Locate the string "multiclass" in the records below. Copy every line where it occurs.

── Data under study

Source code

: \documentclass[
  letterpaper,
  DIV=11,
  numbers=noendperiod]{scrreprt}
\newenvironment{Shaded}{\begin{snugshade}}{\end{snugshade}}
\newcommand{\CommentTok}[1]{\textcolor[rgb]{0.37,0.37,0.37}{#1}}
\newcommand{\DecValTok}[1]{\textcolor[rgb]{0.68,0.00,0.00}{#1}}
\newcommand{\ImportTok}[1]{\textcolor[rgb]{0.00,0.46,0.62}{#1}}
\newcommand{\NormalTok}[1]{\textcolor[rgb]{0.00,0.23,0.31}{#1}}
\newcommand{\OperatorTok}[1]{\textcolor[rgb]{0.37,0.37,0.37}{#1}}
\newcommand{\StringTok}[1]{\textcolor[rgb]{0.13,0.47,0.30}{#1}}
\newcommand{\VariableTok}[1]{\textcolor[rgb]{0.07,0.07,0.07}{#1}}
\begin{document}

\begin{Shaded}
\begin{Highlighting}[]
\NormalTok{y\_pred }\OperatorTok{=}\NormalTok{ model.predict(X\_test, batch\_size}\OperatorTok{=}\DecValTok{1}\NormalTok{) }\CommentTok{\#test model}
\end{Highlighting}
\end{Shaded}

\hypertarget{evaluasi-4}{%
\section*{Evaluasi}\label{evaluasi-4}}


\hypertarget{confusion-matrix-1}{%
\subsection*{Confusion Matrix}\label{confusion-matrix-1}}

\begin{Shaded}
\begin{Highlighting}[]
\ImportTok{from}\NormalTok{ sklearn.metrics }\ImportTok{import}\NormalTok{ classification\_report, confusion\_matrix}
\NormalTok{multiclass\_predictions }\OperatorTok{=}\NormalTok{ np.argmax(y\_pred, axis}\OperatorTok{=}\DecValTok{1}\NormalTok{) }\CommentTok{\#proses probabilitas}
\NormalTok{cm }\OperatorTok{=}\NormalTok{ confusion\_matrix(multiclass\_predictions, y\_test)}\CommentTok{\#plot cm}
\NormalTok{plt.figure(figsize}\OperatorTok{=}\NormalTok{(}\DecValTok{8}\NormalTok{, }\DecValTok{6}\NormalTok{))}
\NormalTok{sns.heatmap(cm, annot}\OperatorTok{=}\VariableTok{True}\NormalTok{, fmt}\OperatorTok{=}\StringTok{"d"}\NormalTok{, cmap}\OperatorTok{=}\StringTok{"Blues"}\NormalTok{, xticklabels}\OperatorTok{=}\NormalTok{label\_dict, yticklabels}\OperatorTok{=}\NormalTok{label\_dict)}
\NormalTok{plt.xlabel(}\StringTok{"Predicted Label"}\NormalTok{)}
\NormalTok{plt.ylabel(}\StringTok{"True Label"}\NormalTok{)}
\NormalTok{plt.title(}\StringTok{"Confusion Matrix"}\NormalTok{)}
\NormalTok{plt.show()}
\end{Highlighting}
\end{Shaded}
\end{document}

────

▶ _Your solution_
\NormalTok{multiclass\_predictions }\OperatorTok{=}\NormalTok{ np.argmax(y\_pred, axis}\OperatorTok{=}\DecValTok{1}\NormalTok{) }\CommentTok{\#proses probabilitas}
\NormalTok{cm }\OperatorTok{=}\NormalTok{ confusion\_matrix(multiclass\_predictions, y\_test)}\CommentTok{\#plot cm}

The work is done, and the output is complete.